─── SOURCE RECORDS ───
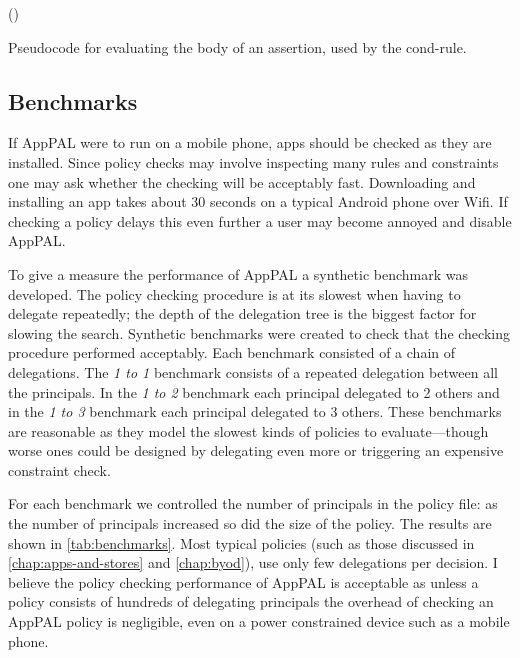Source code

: \documentclass[thesis.tex]{subfiles}
\begin{document}
\begin{algorithm}
  \ContinuedFloat
  \Fn(){}{
  }
  \caption{Pseudocode for evaluating the body of an assertion, used by the cond-rule.}
\end{algorithm}



\subsection{Benchmarks}
\label{ssec:benchmarks}

If AppPAL were to run on a mobile phone, apps should be checked as they are installed.
Since policy checks may involve inspecting many rules and constraints one may ask whether the checking will be acceptably fast.
Downloading and installing an app takes about 30 seconds on a typical Android phone over Wifi.
If checking a policy delays this even further a user may become annoyed and disable AppPAL.

To give a measure the performance of AppPAL a synthetic benchmark was developed.
The policy checking procedure is at its slowest when having to delegate repeatedly;
the depth of the delegation tree is the biggest factor for slowing the search.
Synthetic benchmarks were created to check that the checking procedure performed acceptably.
Each benchmark consisted of a chain of delegations.
The \emph{1 to 1} benchmark consists of a repeated delegation between all the principals.
In the \emph{1 to 2} benchmark each principal delegated to 2 others and in the \emph{1 to 3} benchmark each principal delegated to 3 others.
These benchmarks are reasonable as they model the slowest kinds of policies to
evaluate---though worse ones could be designed by delegating even more or triggering an expensive constraint check.

For each benchmark we controlled the number of principals in the policy file:
as the number of principals increased so did the size of the policy.
The results are shown in \autoref{tab:benchmarks}.
Most typical policies (such as those discussed in \autoref{chap:apps-and-stores} and \autoref{chap:byod}), use only few delegations per decision.
I believe the policy checking performance of AppPAL is acceptable as unless a policy consists of hundreds of delegating principals the overhead of checking an AppPAL policy is negligible, even on a power constrained device such as a mobile phone.
\end{document}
───
Exactly as they stand, retype all the entries, but omit the pictures.

ANSWER SECTION:
Source code

: \documentclass[thesis.tex]{subfiles}
\begin{document}
\begin{algorithm}
  \ContinuedFloat
  \Fn(){}{
  }
  \caption{Pseudocode for evaluating the body of an assertion, used by the cond-rule.}
\end{algorithm}



\subsection{Benchmarks}
\label{ssec:benchmarks}

If AppPAL were to run on a mobile phone, apps should be checked as they are installed.
Since policy checks may involve inspecting many rules and constraints one may ask whether the checking will be acceptably fast.
Downloading and installing an app takes about 30 seconds on a typical Android phone over Wifi.
If checking a policy delays this even further a user may become annoyed and disable AppPAL.

To give a measure the performance of AppPAL a synthetic benchmark was developed.
The policy checking procedure is at its slowest when having to delegate repeatedly;
the depth of the delegation tree is the biggest factor for slowing the search.
Synthetic benchmarks were created to check that the checking procedure performed acceptably.
Each benchmark consisted of a chain of delegations.
The \emph{1 to 1} benchmark consists of a repeated delegation between all the principals.
In the \emph{1 to 2} benchmark each principal delegated to 2 others and in the \emph{1 to 3} benchmark each principal delegated to 3 others.
These benchmarks are reasonable as they model the slowest kinds of policies to
evaluate---though worse ones could be designed by delegating even more or triggering an expensive constraint check.

For each benchmark we controlled the number of principals in the policy file:
as the number of principals increased so did the size of the policy.
The results are shown in \autoref{tab:benchmarks}.
Most typical policies (such as those discussed in \autoref{chap:apps-and-stores} and \autoref{chap:byod}), use only few delegations per decision.
I believe the policy checking performance of AppPAL is acceptable as unless a policy consists of hundreds of delegating principals the overhead of checking an AppPAL policy is negligible, even on a power constrained device such as a mobile phone.
\end{document}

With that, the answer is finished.